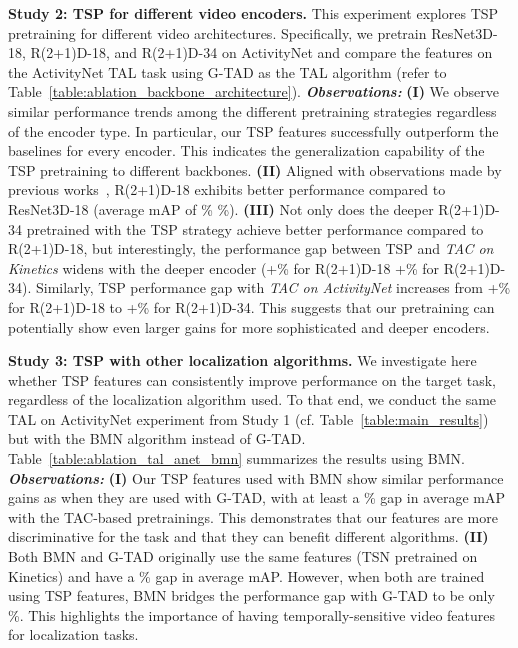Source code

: \documentclass[10pt,twocolumn,letterpaper]{article}
\begin{document}
\vspace{3pt}\noindent\textbf{Study 2: TSP for different video encoders.}
This experiment explores TSP pretraining for different video architectures. Specifically, we pretrain ResNet3D-18, R(2+1)D-18, and R(2+1)D-34 on ActivityNet and compare the features on the ActivityNet TAL task using G-TAD as the TAL algorithm (refer to Table~\ref{table:ablation_backbone_architecture}).
\textit{\textbf{Observations:}}
\textbf{(I)} We observe similar performance trends among the different pretraining strategies regardless of the encoder type. In particular, our TSP features successfully outperform the baselines for every encoder. This indicates the generalization capability of the TSP pretraining to different backbones. 
\textbf{(II)} Aligned with observations made by previous works~\cite{tran2018closer}, R(2+1)D-18 exhibits better performance compared to ResNet3D-18 (average mAP of \% \vs \%). 
\textbf{(III)} Not only does the deeper R(2+1)D-34 pretrained with the TSP strategy achieve better performance compared to R(2+1)D-18, but interestingly, the performance gap between TSP and \textit{TAC on Kinetics} widens with the deeper encoder (+\% for R(2+1)D-18 \vs +\% for R(2+1)D-34). Similarly, TSP performance gap with \textit{TAC on ActivityNet} increases from +\% for R(2+1)D-18 to +\% for R(2+1)D-34. This suggests that our pretraining can potentially show even larger gains for more sophisticated and deeper encoders.


\vspace{3pt}\noindent\textbf{Study 3: TSP with other localization algorithms.}
We investigate here whether TSP features can consistently improve performance on the target task, regardless of the localization algorithm used. To that end, we conduct the same TAL on ActivityNet experiment from Study 1 (cf. Table~\ref{table:main_results}) but with the BMN algorithm instead of G-TAD. Table~\ref{table:ablation_tal_anet_bmn} summarizes the results using BMN.
\textit{\textbf{Observations:}}
\textbf{(I)} Our TSP features used with BMN show similar performance gains as when they are used with G-TAD, with at least a \% gap in average mAP with the TAC-based pretrainings. This demonstrates that our features are more discriminative for the task and that they can benefit different algorithms.
\textbf{(II)} Both BMN and G-TAD originally use the same features (TSN pretrained on Kinetics) and have a \% gap in average mAP. However, when both are trained using TSP features, BMN bridges the performance gap with G-TAD to be only \%. This highlights the importance of having temporally-sensitive video features for localization tasks.
\end{document}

Task - Each line from the one containing "mAP of \% \vs \%)." to the end of the listing above should be copied exactly, and nothing else.

Answer space -
\textbf{(II)} Aligned with observations made by previous works~\cite{tran2018closer}, R(2+1)D-18 exhibits better performance compared to ResNet3D-18 (average mAP of \% \vs \%). 
\textbf{(III)} Not only does the deeper R(2+1)D-34 pretrained with the TSP strategy achieve better performance compared to R(2+1)D-18, but interestingly, the performance gap between TSP and \textit{TAC on Kinetics} widens with the deeper encoder (+\% for R(2+1)D-18 \vs +\% for R(2+1)D-34). Similarly, TSP performance gap with \textit{TAC on ActivityNet} increases from +\% for R(2+1)D-18 to +\% for R(2+1)D-34. This suggests that our pretraining can potentially show even larger gains for more sophisticated and deeper encoders.


\vspace{3pt}\noindent\textbf{Study 3: TSP with other localization algorithms.}
We investigate here whether TSP features can consistently improve performance on the target task, regardless of the localization algorithm used. To that end, we conduct the same TAL on ActivityNet experiment from Study 1 (cf. Table~\ref{table:main_results}) but with the BMN algorithm instead of G-TAD. Table~\ref{table:ablation_tal_anet_bmn} summarizes the results using BMN.
\textit{\textbf{Observations:}}
\textbf{(I)} Our TSP features used with BMN show similar performance gains as when they are used with G-TAD, with at least a \% gap in average mAP with the TAC-based pretrainings. This demonstrates that our features are more discriminative for the task and that they can benefit different algorithms.
\textbf{(II)} Both BMN and G-TAD originally use the same features (TSN pretrained on Kinetics) and have a \% gap in average mAP. However, when both are trained using TSP features, BMN bridges the performance gap with G-TAD to be only \%. This highlights the importance of having temporally-sensitive video features for localization tasks.
\end{document}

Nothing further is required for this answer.